Without the controversy the shoe appeared destined to stores and shelves.

The Rev. Jesse Jackson also denounced the sneakers as looking like “slave shoes.”

“Rev. Jesse Jackson speaking up was kind of the straw that broke the camel’s back,” Dr. Boyce Watkins, a professor at Syracuse University, political analyst, and founder of the Your Black World Coalition, told The Final Call.

Adidas should not be let off the hook just because the company promised not market the shoe, he argued.

When marketing a product where Blacks are asked to ignore one of the worst periods in history, an explanation is owed, he said.

“What it shows is that there was no Black person in the room when the decision was made,” Dr. Watkins added.

“But aren’t we supposed to be living in a ‘post-racial’ America?” The Final Call asked Dr. Watkins. “Anybody who thinks we live in a ‘post-racial’ America is probably a racist,” he responded. “No one is talking about that nowadays.”

Responding to the shoe designer’s early comments about hypersensitivity, Dr. Watkins said, “Insensitive people are always going to say that you are being too sensitive about something.”

Dr. Watkins added that Blacks need to move away from feeling “White people have to validate our indignation.” That’s like a basketball team asking the other team if it is alright that they score a point, he said.

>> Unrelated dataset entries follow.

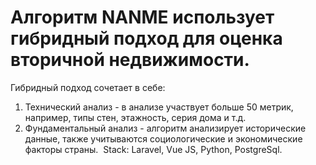 # Алгоритм NANME использует гибридный подход для оценка вторичной недвижимости.
Гибридный подход сочетает в себе:
1. Технический анализ - в анализе участвует больше 50 метрик, например, типы стен, этажность, серия дома и т.д.
2. Фундаментальный анализ - алгоритм анализирует исторические данные, также учитываются социологические и экономические факторы страны.  Stack: Laravel, Vue JS, Python, PostgreSql.
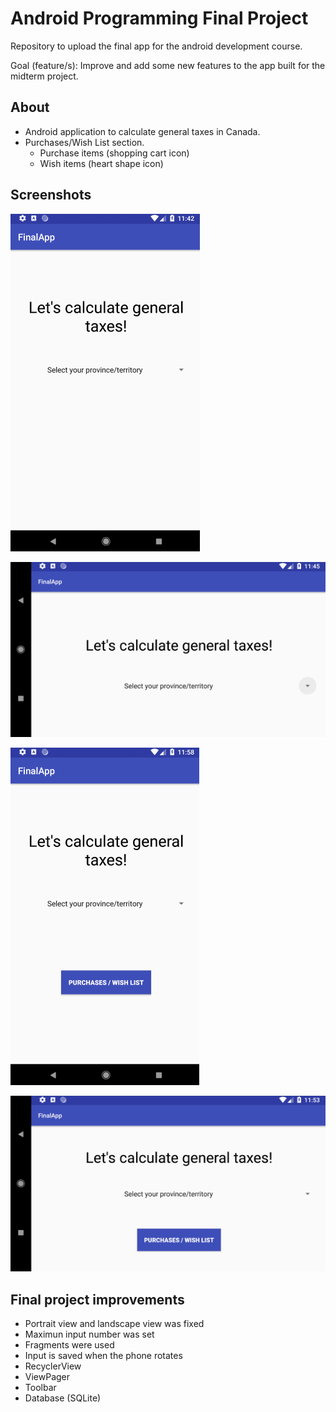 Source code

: # Android Programming Final Project

Repository to upload the final app for the android development course.

Goal (feature/s): Improve and add some new features to the app built for the midterm project.

## About
* Android application to calculate general taxes in Canada.
* Purchases/Wish List section.
  * Purchase items (shopping cart icon)
  * Wish items (heart shape icon)

## Screenshots
![](https://github.com/jemtca/Android-App-Final-Project/blob/master/screenshots/Android%20midterm%20portrait.gif)

![](https://github.com/jemtca/Android-App-Final-Project/blob/master/screenshots/Android%20midterm%20landscape.gif)

![](https://github.com/jemtca/Android-App-Final-Project/blob/master/screenshots/Android%20final%20portrait.gif)

![](https://github.com/jemtca/Android-App-Final-Project/blob/master/screenshots/Android%20final%20landscape.gif)

## Final project improvements
* Portrait view and landscape view was fixed
* Maximun input number was set
* Fragments were used
* Input is saved when the phone rotates
* RecyclerView
* ViewPager
* Toolbar
* Database (SQLite)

“We need to ask them if there had been a Nazi Swastika on the shoe, would there be claims of being too sensitive when the Jewish community reacted,” said Dr. Frances Cress Welsing, a Washington-based psychiatrist and respected authority on White Supremacy and its manifestations.

Dr. Welsing also wants to know if there were any Blacks in the room at Adidas.

“Let us make no mistake, the Black man has to be emasculated and that is what that sneaker is all about,” she said. “Maybe your headline should be ‘Are Black Men Enslaved in a System of Racism and White Supremacy?’ ” said the author of “The Isis Papers” and creator of the “Cress Theory of Color Confrontation.”

The story also played differently in White-owned and Black-owned media. A story in the Chicago-Sun-Times argued the shoe design appeared to glorify so-called “thug wear.” “But is it racist?” the writer asked. According to the New York Times, there were 38,000 likes along with 4,300-plus comments on the Adidas Facebook page, with comments like “shoes are cool,” “people should not get offended” and slavery “was in the past.”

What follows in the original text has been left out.